[SystemSafety] Qualifying SW as "proven in use" [Measuring Software]

Tue Jun 25 20:38:08 CEST 2013

Todd wrote:

"Just another voice, which probably just adds evidence to the argument
that we haven't yet found a
trivial metric to predict bugs..."

Yes, precisely. I believe it can never be a single number anyway. It will
have to be a set of numbers that will need to be balanced overall.

Elaborating on my previous post: I think that the relevant syntactic
complexity measures can be divided into two categories. Cyclomatic
complexity and depth of (decision) nesting would be in the first category,
measures of "local complexity". By this, I mean that the scope of the
complexity measure is internal to a single function (e.g., method in OO
programming). Fan out would be in the second category, measures of "global
complexity". Here, I mean measuring complexity of how that function
relates to other functions in its environment.
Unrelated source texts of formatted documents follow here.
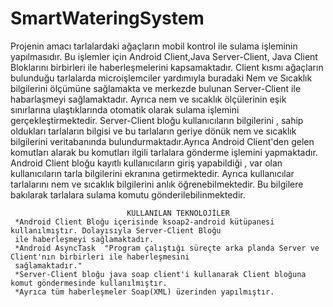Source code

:# SmartWateringSystem

 Projenin amacı tarlalardaki ağaçların mobil kontrol ile sulama işleminin yapılmasıdır. Bu işlemler için Android Client,Java Server-Client, Java Client Bloklarını birbirleri ile haberleşmelerini kapsamaktadır.
Client kısmı ağaçların bulunduğu tarlalarda microişlemciler yardımıyla buradaki Nem ve Sıcaklık bilgilerini ölçümüne sağlamakta ve merkezde bulunan Server-Client ile habarlaşmeyi sağlamaktadır. Ayrıca nem ve sıcaklık ölçülerinin eşik sınırlarına ulaştıklarında otomatik olarak sulama işlemini gerçekleştirmektedir.
Server-Client bloğu kullanıcıların bilgilerini , sahip oldukları tarlaların bilgisi ve bu tarlaların geriye dönük nem ve sıcaklık bilgilerini veritabanında bulundurmaktadır.Ayrıca Android Client'den gelen komutları alarak bu komutları ilgili tarlalara gönderme işlemini yapmaktadır.
Android Client bloğu kayıtlı kullanıcıların giriş yapabildiği , var olan kullanıcıların tarla bilgilerini ekranına getirmektedir. Ayrıca kullanıcılar tarlalarını nem ve sıcaklık bilgilerini anlık öğrenebilmektedir. Bu bilgilere bakılarak tarlalara sulama komutu gönderilebilinmektedir.

                              KULLANILAN TEKNOLOJİLER 
     *Android Client Bloğu içerisinde ksoap2-android kütüpanesi kullanılmıştır. Dolayısıyla Server-Client Bloğu 
     ile haberleşmeyi sağlamaktadır.                                                                                      
     *Android AsyncTask  "Program çalıştığı süreçte arka planda Server ve Client'nın birbirleri ile haberleşmesini          
     sağlamaktadır."                                                                                                        
     *Server-Client bloğu java soap client'i kullanarak Client bloğuna komut göndermesinde kullanılmıştır.
     *Ayrıca tüm haberleşmeler Soap(XML) üzerinden yapılmıştır.
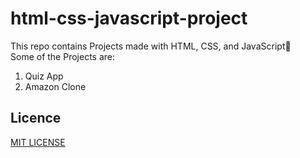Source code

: # html-css-javascript-project
This repo contains Projects made with  HTML, CSS, and JavaScript🙌  
Some of the Projects are:  
1. Quiz App  
2. Amazon Clone
## Licence

[MIT LICENSE](LICENSE)
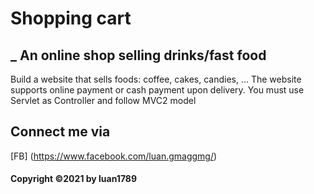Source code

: #  Shopping cart
## _ An online shop selling drinks/fast food

Build a website that sells foods: coffee, cakes, candies, ... The website supports online payment or cash payment upon delivery. You must use Servlet as Controller and follow MVC2 model

## Connect me via
[FB] (https://www.facebook.com/luan.gmaggmg/)
#### Copyright ©2021 by luan1789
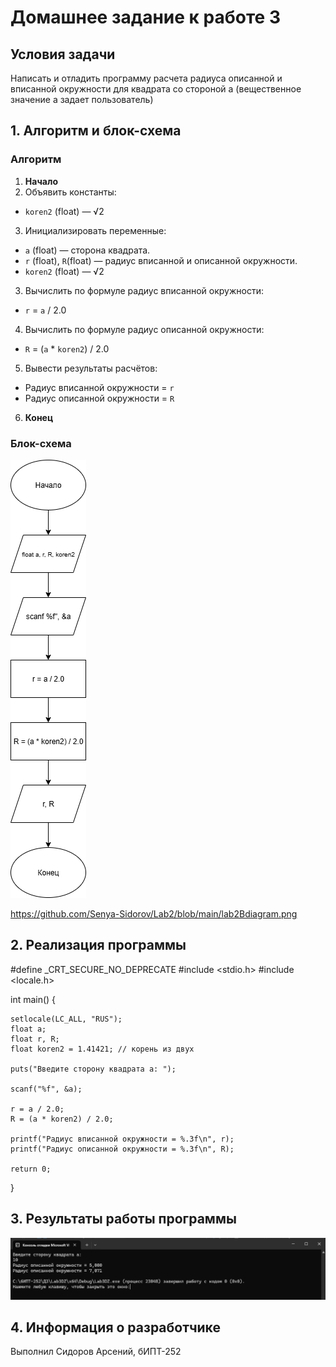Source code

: # Домашнее задание к работе 3
## Условия задачи
Написать и отладить программу расчета радиуса описанной и вписанной окружности для квадрата со стороной a (вещественное значение a задает пользователь)

## 1. Алгоритм и блок-схема

### Алгоритм
1. **Начало**
2. Объявить константы:
- `koren2` (float) — √2
3. Инициализировать переменные:
- `a` (float) — сторона квадрата.
- `r` (float), `R`(float) — радиус вписанной и описанной окружности.
- `koren2` (float) — √2
3. Вычислить по формуле радиус вписанной окружности:
- `r` = `a` / 2.0
4. Вычислить по формуле радиус описанной окружности:
- `R` = (`a` * `koren2`) / 2.0
5. Вывести результаты расчётов:
- Радиус вписанной окружности = `r`
- Радиус описанной окружности = `R`
6. **Конец**
  
### Блок-схема
![Блок-схема алгоритма](Lab3diagram.png)

https://github.com/Senya-Sidorov/Lab2/blob/main/lab2Bdiagram.png

## 2. Реализация программы

#define _CRT_SECURE_NO_DEPRECATE 
#include <stdio.h> 
#include <locale.h> 

int main()
{

	setlocale(LC_ALL, "RUS");
	float a;
	float r, R;
	float koren2 = 1.41421; // корень из двух

	puts("Введите сторону квадрата a: ");

	scanf("%f", &a);

	r = a / 2.0;
	R = (a * koren2) / 2.0;

	printf("Радиус вписанной окружности = %.3f\n", r);
	printf("Радиус описанной окружности = %.3f\n", R);

	return 0;
}

## 3. Результаты работы программы

![result](Lab3DZresult.png)

## 4. Информация о разработчике
Выполнил Сидоров Арсений, бИПТ-252

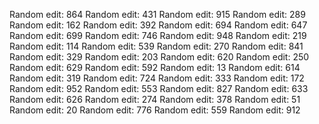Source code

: 
Random edit: 864
Random edit: 431
Random edit: 915
Random edit: 289
Random edit: 162
Random edit: 392
Random edit: 694
Random edit: 647
Random edit: 699
Random edit: 746
Random edit: 948
Random edit: 219
Random edit: 114
Random edit: 539
Random edit: 270
Random edit: 841
Random edit: 329
Random edit: 203
Random edit: 620
Random edit: 250
Random edit: 629
Random edit: 592
Random edit: 13
Random edit: 614
Random edit: 319
Random edit: 724
Random edit: 333
Random edit: 172
Random edit: 952
Random edit: 553
Random edit: 827
Random edit: 633
Random edit: 626
Random edit: 274
Random edit: 378
Random edit: 51
Random edit: 20
Random edit: 776
Random edit: 559
Random edit: 912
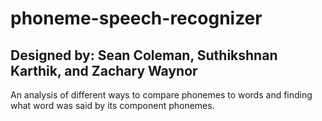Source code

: # phoneme-speech-recognizer
## Designed by: Sean Coleman, Suthikshnan Karthik, and Zachary Waynor

An analysis of different ways to compare phonemes to words and finding what word was said by its component phonemes.
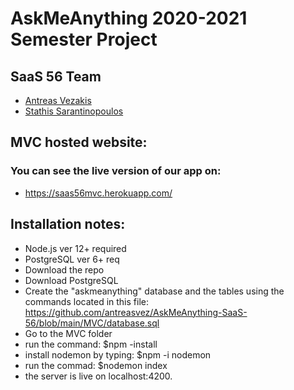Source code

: # AskMeAnything 2020-2021 Semester Project

## SaaS 56 Team
- [Antreas Vezakis](https://github.com/antreasvez)
- [Stathis Sarantinopoulos](https://github.com/Esarant)

## MVC hosted website:
### You can see the live version of our app on:
- https://saas56mvc.herokuapp.com/

## Installation notes:

- Node.js ver 12+ required
- PostgreSQL ver 6+ req
- Download the repo
- Download PostgreSQL
- Create the "askmeanything" database and the tables using the commands located in this file: https://github.com/antreasvez/AskMeAnything-SaaS-56/blob/main/MVC/database.sql
- Go to the MVC folder 
- run the command: $npm -install
- install nodemon by typing: $npm -i nodemon
- run the commad: $nodemon index
- the server is live on localhost:4200.

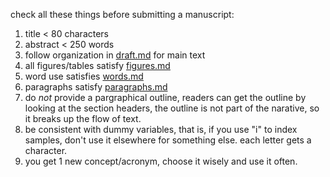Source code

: check all these things before submitting a manuscript:


1. title < 80 characters
2. abstract < 250 words 
3. follow organization in  [draft.md](draft.md) for main text
5. all figures/tables satisfy [figures.md](figures.md)
7. word use satisfies [words.md](words.md)
8. paragraphs satisfy [paragraphs.md](paragraphs.md)
9. do *not* provide a pargraphical outline, readers can get the outline by looking at the section headers, the outline is not part of the narative, so it breaks up the flow of text.
1. be consistent with dummy variables, that is, if you use "i" to index samples, don't use it elsewhere for something else.  each letter gets a character.
9. you get 1 new concept/acronym, choose it wisely and use it often.

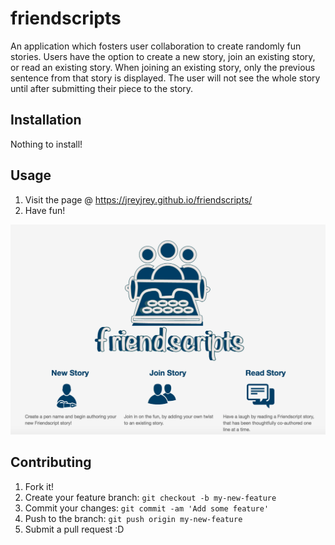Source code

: # friendscripts

An application which fosters user collaboration to create randomly fun stories. Users have the option to create a new story, join an existing story, or read an existing story. When joining an existing story, only the previous sentence from that story is displayed. The user will not see the whole story until after submitting their piece to the story.

## Installation

Nothing to install!

## Usage

1. Visit the page @ https://jreyjrey.github.io/friendscripts/
2. Have fun!

![alt text](./assets/images/friendscripts.png?raw=true)

## Contributing

1. Fork it!
2. Create your feature branch: `git checkout -b my-new-feature`
3. Commit your changes: `git commit -am 'Add some feature'`
4. Push to the branch: `git push origin my-new-feature`
5. Submit a pull request :D

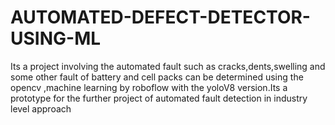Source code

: # AUTOMATED-DEFECT-DETECTOR-USING-ML
Its a project involving the automated fault such as cracks,dents,swelling and some other fault of battery and cell packs can be determined using the opencv ,machine learning by roboflow with the yoloV8 version.Its a prototype for the further project of automated fault detection in industry level approach
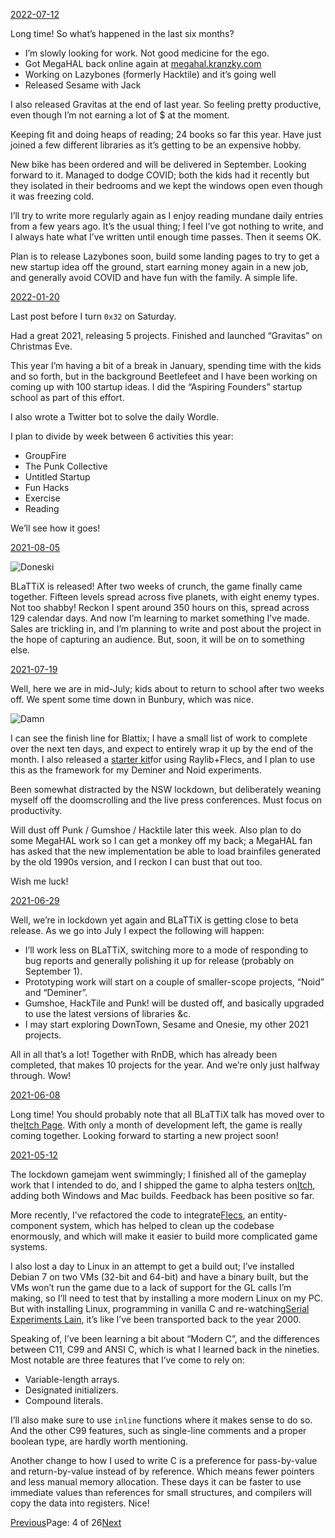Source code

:[2022-07-12](/2022/07/12)

Long time! So what’s happened in the last six months?

- I’m slowly looking for work. Not good medicine for the ego.
- Got MegaHAL back online again at [megahal.kranzky.com](https://megahal.kranzky.com)
- Working on Lazybones (formerly Hacktile) and it’s going well
- Released Sesame with Jack

I also released Gravitas at the end of last year. So feeling pretty productive, even though I’m not earning a lot of $ at the moment.

Keeping fit and doing heaps of reading; 24 books so far this year. Have just joined a few different libraries as it’s getting to be an expensive hobby.

New bike has been ordered and will be delivered in September. Looking forward to it. Managed to dodge COVID; both the kids had it recently but they isolated in their bedrooms and we kept the windows open even though it was freezing cold.

I’ll try to write more regularly again as I enjoy reading mundane daily entries from a few years ago. It’s the usual thing; I feel I’ve got nothing to write, and I always hate what I’ve written until enough time passes. Then it seems OK.

Plan is to release Lazybones soon, build some landing pages to try to get a new startup idea off the ground, start earning money again in a new job, and generally avoid COVID and have fun with the family. A simple life.

[2022-01-20](/2022/01/20)

Last post before I turn `0x32` on Saturday.

Had a great 2021, releasing 5 projects. Finished and launched “Gravitas” on Christmas Eve.

This year I’m having a bit of a break in January, spending time with the kids and so forth, but in the background Beetlefeet and I have been working on coming up with 100 startup ideas. I did the “Aspiring Founders” startup school as part of this effort.

I also wrote a Twitter bot to solve the daily Wordle.

I plan to divide by week between 6 activities this year:

- GroupFire
- The Punk Collective
- Untitled Startup
- Fun Hacks
- Exercise
- Reading

We’ll see how it goes!

[2021-08-05](/2021/08/05)

![Doneski](/assets/forum.png)

BLaTTiX is released! After two weeks of crunch, the game finally came together. Fifteen levels spread across five planets, with eight enemy types. Not too shabby! Reckon I spent around 350 hours on this, spread across 129 calendar days. And now I’m learning to market something I’ve made. Sales are trickling in, and I’m planning to write and post about the project in the hope of capturing an audience. But, soon, it will be on to something else.

[2021-07-19](/2021/07/19)

Well, here we are in mid-July; kids about to return to school after two weeks off. We spent some time down in Bunbury, which was nice.

![Damn](/assets/damn.jpg)

I can see the finish line for Blattix; I have a small list of work to complete over the next ten days, and expect to entirely wrap it up by the end of the month. I also released a [starter kit](https://github.com/kranzky/raylib-flecs-starter-kit)for using Raylib+Flecs, and I plan to use this as the framework for my Deminer and Noid experiments.

Been somewhat distracted by the NSW lockdown, but deliberately weaning myself off the doomscrolling and the live press conferences. Must focus on productivity.

Will dust off Punk / Gumshoe / Hacktile later this week. Also plan to do some MegaHAL work so I can get a monkey off my back; a MegaHAL fan has asked that the new implementation be able to load brainfiles generated by the old 1990s version, and I reckon I can bust that out too.

Wish me luck!

[2021-06-29](/2021/06/29)

Well, we’re in lockdown yet again and BLaTTiX is getting close to beta release. As we go into July I expect the following will happen:

- I’ll work less on BLaTTiX, switching more to a mode of responding to bug reports and generally polishing it up for release (probably on September 1).
- Prototyping work will start on a couple of smaller-scope projects, “Noid” and “Deminer”.
- Gumshoe, HackTile and Punk! will be dusted off, and basically upgraded to use the latest versions of libraries &c.
- I may start exploring DownTown, Sesame and Onesie, my other 2021 projects.

All in all that’s a lot! Together with RnDB, which has already been completed, that makes 10 projects for the year. And we’re only just halfway through. Wow!

[2021-06-08](/2021/06/08)

Long time! You should probably note that all BLaTTiX talk has moved over to the[Itch Page](https://thepunkcollective.itch.io/blattix). With only a month of development left, the game is really coming together. Looking forward to starting a new project soon!

[2021-05-12](/2021/05/12)

The lockdown gamejam went swimmingly; I finished all of the gameplay work that I intended to do, and I shipped the game to alpha testers on[Itch](https://kranzky.itch.io/blattix), adding both Windows and Mac builds. Feedback has been positive so far.

More recently, I’ve refactored the code to integrate[Flecs](https://github.com/SanderMertens/flecs), an entity-component system, which has helped to clean up the codebase enormously, and which will make it easier to build more complicated game systems.

I also lost a day to Linux in an attempt to get a build out; I’ve installed Debian 7 on two VMs (32-bit and 64-bit) and have a binary built, but the VMs won’t run the game due to a lack of support for the GL calls I’m making, so I’ll need to test that by installing a more modern Linux on my PC. But with installing Linux, programming in vanilla C and re-watching[Serial Experiments Lain](https://www.youtube.com/watch?v=Hp5kUmni5Dk), it’s like I’ve been transported back to the year 2000.

Speaking of, I’ve been learning a bit about “Modern C”, and the differences between C11, C99 and ANSI C, which is what I learned back in the nineties. Most notable are three features that I’ve come to rely on:

- Variable-length arrays.
- Designated initializers.
- Compound literals.

I’ll also make sure to use `inline` functions where it makes sense to do so. And the other C99 features, such as single-line comments and a proper boolean type, are hardly worth mentioning.

Another change to how I used to write C is a preference for pass-by-value and return-by-value instead of by reference. Which means fewer pointers and less manual memory allocation. These days it can be faster to use immediate values than references for small structures, and compilers will copy the data into registers. Nice!

[Previous](/page3)Page: 4 of 26[Next](/page5)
As I said, those 3 measures are the only ones I have reasonable data (and
experience) justifying their relevance. I'm convinced that there are a
whole set of other relevant measures out there, I just don't know what
they are because nobody's published the results of any correlation
analysis. I'm aware of two different proposed complexity metrics suites
for OO software:

Mark Lorenz and Jeff Kidd, Object Oriented Software Metrics, Prentice
Hall, 1994

Shyam Chidamber and Chris Kemerer, “A Metrics Suite for Object Oriented
Design”, IEEE Transactions on Software Engineering, vol 20, no 6, June
1994 (can be found at
http://faculty.salisbury.edu/~stlauterburg/COSC425/MetricForOOD_ChidamberKe
merer94.pdf)

All of the measures in both of those sets can be categorized into the
"local vs. global" categories, it's just that nobody has yet published any
data identifying which ones should be paid attention to and which ones
should be ignored. And, as I said, the trick is to strike an appropriate
overall balance between the local measures and the global ones.

Cheers,

-- steve

-----Original Message-----
From: Todd Carpenter <todd.carpenter at adventiumlabs.com>
Date: Monday, June 24, 2013 7:20 PM
To: "systemsafety at techfak.uni-bielefeld.de"
<systemsafety at techfak.uni-bielefeld.de>
Subject: Re: [SystemSafety] Qualifying SW as "proven in use"
[Measuring	Software]

ST> For example, the code quality measure "Cyclomatic Complexity"
(reference:
ST> Tom McCabe, ³A Complexity Measure², IEEE Transactions on Software
ST> Engineering, December, 1976) was validated many years ago by simply

DMJ> I am not aware of any study that validates this metric to a reasonable
DMJ> standard.  There are a few studies that have used found a medium
DMJ> correlation in a small number of data points.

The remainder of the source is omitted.